Saturday, August 29, 2015

Improve your designs with Science! PLEASE!!!

Science! has indicated that symmetry is both more attractive and easier to process by the human brain.

With this in mind, why do pattern designers helpfully designate the center of the design and add a handy darker line for every ten stitches on the grid on to the pattern to make it easier to count but NOT LINE UP THESE GUIDELINES WITH THE CENTER OF THE PATTERN?!?!?!

I assure you it will be just as neat and satisfying IF NOT MORE SO to have even margins around the edge of the pattern as it is to start with a full ten by ten grid on the top left.

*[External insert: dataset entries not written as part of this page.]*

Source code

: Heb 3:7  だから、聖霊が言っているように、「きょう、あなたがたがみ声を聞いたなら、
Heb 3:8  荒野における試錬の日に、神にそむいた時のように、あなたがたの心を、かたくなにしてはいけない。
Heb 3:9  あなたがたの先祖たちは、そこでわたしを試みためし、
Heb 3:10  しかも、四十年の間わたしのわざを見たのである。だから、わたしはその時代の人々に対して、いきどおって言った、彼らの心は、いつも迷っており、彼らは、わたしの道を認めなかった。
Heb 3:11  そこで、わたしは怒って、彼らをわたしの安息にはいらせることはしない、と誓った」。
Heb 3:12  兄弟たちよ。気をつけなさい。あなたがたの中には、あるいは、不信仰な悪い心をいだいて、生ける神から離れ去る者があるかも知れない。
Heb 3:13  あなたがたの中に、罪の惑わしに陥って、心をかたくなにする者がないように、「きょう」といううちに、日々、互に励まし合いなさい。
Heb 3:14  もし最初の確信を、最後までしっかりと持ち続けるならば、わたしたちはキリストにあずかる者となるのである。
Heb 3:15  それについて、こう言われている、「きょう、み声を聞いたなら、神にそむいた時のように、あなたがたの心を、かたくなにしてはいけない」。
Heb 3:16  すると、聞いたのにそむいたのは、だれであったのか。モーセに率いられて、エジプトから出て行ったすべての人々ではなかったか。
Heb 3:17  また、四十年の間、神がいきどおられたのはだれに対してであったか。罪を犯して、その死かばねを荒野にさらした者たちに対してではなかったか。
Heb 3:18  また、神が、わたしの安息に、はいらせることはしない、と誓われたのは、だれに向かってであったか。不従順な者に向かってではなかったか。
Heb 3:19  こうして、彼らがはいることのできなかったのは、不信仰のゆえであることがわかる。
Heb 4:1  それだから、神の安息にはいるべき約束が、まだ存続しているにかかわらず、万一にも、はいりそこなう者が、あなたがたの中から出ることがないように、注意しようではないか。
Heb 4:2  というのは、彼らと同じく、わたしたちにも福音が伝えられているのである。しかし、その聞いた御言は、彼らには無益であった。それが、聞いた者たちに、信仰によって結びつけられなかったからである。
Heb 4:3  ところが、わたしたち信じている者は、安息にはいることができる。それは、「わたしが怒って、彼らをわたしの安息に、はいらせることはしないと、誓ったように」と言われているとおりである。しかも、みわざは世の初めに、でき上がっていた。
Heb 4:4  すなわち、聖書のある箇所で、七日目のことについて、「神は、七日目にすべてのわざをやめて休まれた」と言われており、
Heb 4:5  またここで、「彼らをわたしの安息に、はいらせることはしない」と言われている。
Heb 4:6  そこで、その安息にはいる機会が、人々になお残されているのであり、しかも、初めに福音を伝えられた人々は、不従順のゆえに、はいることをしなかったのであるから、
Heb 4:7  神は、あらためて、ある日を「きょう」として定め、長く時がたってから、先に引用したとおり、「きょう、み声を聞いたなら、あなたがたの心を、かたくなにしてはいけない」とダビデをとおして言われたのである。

Your design could reap the benefits of sweet creamery cognitive neuroscience!

It's not even like you even start the design in square zero most of the time. If it really freaks you to not have a full grid on the edge just extend the empty part of the graph a little bit! Is it going to mess things up that much to start stitching on column six instead of column two?


I can't show you the grid for this because it is a copyrighted design from BlackBird Designs, but this is the first prep stuff I do for any new piece. I blanket stitch the edges for stability and lay out my pattern space using a counted running stitch every five stitches (aka ten threads since this is a 28ct linen and the design calls for over two stitching, like THAT won't make it more likely for me to mess up).

The white thread designates the dead center of the design while the blue thread designates the graph guidelines already laid over the design to help you count and they are WILDLY out of alignment to each other. The vertical line is off by six stitches (or four depending on your starting point, I guess) and the horizontal is off by five.

I can assure you (*cough* having done it before *cough*) that if I do not clearly mark the orientation of my fabric and separately designate both grids I WILL shift my design over at one point or another, typically early and devastatingly. Taking out an entire day or so of stitching is no fun.

I'm actually considering taking the center markers out entirely on this as soon as I get it on the stretchers to avoid any potential confusion.